Ensure you have activated the GPS on your smartphone. Another reason may be that the GPS is not available at the testing position. Similarly, on-line help might be not available due to the off-line.
Why can’t I install the app on my smartphone?
Some restrictions on your smartphone security may be preventing installation and may need to be removed / reset.
Do I need to change the battery in the reading kit?
The circuit is designed to keep the illumination constant. However, you might need to change the battery regularly. The app includes a reminder message to change the battery when the voltage drops.
Can I conduct analysis in field?
Yes. The reading kit is designed for field testing. You can bring the reading kit with you and find a flat/horizontal position to put your reading kit for the test.
What position in the sample should the reading be taken from, for the reading kit test?
The top layer of the prepared sample should be horizontally aligned with your smartphone camera. From the app, the top layer should be at the central part of your smartphone screen at the “record new sample” or “calibration” modules.
Do different smartphones yield different results?
Maybe. However the calibration is recommended prior to your test and this should remove the variation arising from the smartphone.
Can I use my own vial for test, rather than your provided vial?
Yes. However, you must consider several requirements. First of all, the vial or container must be chemically clean. Secondly, a plastic vial is better than glass, particularly for a low concentration test (<100 ppb). Thirdly, it should resist the organic solvents, such as acetone and ethyl acetate. Fourthly, the vial should be colourless and transparent. Fifth, the vial should have the same size (particular the diameter) with ours.
Can I reuse the provided plastic vials?
Yes. However, the precondition is that you know how to clean it. If so, you can clean and reuse it.

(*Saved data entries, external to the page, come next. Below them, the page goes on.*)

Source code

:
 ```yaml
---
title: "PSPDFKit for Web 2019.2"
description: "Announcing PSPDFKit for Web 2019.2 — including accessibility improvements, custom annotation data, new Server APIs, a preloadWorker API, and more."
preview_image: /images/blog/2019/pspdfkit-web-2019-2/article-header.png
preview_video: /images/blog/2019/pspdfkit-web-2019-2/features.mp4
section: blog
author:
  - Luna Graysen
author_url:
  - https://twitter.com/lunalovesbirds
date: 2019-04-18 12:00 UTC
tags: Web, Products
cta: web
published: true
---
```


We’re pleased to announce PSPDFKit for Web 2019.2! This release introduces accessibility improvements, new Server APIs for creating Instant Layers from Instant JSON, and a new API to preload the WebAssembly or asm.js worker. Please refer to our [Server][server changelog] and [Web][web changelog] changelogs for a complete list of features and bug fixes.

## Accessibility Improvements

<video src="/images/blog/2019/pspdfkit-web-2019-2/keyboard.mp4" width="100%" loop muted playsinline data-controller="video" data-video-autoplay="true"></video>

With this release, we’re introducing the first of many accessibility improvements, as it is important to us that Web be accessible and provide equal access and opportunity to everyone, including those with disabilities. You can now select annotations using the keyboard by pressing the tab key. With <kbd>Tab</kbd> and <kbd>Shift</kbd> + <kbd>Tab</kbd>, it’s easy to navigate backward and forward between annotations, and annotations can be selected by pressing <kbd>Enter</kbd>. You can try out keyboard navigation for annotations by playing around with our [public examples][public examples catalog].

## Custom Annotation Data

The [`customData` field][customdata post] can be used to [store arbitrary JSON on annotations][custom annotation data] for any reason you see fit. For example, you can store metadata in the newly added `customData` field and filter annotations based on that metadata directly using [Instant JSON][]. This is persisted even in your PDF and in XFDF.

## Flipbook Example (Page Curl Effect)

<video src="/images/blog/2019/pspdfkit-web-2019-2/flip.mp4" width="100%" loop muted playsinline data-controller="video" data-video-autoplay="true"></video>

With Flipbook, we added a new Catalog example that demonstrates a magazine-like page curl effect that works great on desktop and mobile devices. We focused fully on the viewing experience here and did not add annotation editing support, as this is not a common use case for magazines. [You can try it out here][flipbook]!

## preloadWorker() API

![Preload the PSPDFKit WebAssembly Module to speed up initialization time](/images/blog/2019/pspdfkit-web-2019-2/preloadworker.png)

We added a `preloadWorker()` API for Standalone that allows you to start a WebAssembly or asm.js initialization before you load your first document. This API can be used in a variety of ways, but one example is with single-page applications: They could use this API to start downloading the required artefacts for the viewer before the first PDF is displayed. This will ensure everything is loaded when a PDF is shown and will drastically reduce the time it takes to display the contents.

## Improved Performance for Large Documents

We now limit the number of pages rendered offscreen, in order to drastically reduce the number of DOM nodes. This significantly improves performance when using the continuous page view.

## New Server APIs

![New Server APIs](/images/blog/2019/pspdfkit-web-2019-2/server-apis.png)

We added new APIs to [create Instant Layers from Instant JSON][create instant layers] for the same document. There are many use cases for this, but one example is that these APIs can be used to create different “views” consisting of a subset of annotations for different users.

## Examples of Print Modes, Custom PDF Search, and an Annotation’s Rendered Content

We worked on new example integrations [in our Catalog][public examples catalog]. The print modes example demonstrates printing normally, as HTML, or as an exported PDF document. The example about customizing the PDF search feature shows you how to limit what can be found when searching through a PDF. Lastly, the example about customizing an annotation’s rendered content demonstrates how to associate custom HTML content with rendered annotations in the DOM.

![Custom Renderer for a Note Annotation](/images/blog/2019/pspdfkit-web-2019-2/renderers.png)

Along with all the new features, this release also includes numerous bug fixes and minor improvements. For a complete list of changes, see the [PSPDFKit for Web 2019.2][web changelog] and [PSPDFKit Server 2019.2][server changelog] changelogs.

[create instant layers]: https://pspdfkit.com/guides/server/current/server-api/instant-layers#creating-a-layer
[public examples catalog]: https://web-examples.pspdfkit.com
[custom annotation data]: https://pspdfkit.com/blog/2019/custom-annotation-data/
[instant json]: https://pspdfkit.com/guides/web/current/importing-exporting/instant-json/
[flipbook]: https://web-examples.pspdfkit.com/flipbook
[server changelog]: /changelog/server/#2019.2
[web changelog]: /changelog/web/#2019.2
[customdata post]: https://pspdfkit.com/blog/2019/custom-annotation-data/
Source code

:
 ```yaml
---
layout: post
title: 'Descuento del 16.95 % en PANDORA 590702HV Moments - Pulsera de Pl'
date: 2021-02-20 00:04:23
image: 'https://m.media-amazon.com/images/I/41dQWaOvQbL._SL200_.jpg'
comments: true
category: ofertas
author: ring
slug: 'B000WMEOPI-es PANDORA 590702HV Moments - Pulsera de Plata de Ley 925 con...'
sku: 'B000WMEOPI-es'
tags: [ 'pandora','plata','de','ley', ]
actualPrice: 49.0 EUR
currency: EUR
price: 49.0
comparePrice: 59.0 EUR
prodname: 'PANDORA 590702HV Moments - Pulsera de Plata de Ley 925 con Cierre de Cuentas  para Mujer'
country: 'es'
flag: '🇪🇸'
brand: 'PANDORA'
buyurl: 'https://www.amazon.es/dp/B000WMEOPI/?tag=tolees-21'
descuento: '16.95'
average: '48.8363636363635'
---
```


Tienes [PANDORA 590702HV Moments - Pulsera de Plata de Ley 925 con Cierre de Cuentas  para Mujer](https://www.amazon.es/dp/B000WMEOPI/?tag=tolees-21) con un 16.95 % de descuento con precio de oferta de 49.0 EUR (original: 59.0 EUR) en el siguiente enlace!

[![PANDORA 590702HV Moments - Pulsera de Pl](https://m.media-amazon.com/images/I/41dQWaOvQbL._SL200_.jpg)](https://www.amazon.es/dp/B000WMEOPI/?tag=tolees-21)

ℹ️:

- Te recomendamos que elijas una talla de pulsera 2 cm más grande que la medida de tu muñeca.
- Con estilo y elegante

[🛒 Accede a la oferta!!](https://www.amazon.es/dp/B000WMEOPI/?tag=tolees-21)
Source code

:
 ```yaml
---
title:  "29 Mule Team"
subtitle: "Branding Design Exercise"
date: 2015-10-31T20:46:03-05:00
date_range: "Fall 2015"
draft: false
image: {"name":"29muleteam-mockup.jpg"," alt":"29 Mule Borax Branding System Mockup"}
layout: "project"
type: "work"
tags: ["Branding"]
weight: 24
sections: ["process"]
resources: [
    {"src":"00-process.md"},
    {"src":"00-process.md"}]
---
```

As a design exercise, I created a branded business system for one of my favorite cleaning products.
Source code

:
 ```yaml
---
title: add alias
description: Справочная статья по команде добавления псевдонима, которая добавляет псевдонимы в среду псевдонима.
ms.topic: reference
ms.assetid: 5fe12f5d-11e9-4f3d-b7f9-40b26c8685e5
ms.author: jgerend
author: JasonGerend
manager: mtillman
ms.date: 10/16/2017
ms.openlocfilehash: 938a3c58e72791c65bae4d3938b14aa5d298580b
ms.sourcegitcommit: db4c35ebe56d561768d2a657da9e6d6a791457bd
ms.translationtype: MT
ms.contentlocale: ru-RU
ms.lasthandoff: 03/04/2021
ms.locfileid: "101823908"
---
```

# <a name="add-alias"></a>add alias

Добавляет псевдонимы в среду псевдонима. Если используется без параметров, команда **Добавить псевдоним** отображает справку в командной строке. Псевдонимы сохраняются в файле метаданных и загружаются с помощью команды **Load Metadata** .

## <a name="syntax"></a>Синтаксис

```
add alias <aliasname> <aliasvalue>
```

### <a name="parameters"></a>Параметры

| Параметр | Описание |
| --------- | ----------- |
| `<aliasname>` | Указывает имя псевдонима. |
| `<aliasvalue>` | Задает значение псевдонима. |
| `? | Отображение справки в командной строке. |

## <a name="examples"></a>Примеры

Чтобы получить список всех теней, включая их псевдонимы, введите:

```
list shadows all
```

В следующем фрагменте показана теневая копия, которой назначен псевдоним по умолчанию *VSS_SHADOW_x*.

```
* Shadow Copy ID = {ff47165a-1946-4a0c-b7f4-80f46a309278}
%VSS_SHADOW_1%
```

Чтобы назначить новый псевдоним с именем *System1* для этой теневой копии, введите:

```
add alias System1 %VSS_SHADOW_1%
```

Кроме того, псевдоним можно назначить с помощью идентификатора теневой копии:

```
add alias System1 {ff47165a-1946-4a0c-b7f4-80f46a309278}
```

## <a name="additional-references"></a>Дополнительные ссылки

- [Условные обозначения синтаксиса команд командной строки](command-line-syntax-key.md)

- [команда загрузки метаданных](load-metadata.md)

Can I reuse the syringe / dropper?
Yes but it depends. You should be careful to avoid contamination, particularly for the Milli Q water. You should also wash your syringe whether you have used it to take sample(s) or Milli Q water.
How can I get help?
From the app, you can find help videos and a link to contact us.
Any other suggestions?
- For accurate readings, clean the plastic vial surface with the cotton provided and handle the vial on the lid to avoid touching the colour-reading area.
- Similarly, when you open the ampoule, after marking/scratching the neck, clean any possible dust using the cotton again prior to opening it / pouring reagent.
- Be careful of sharp glass edges when opening the reagent bottles.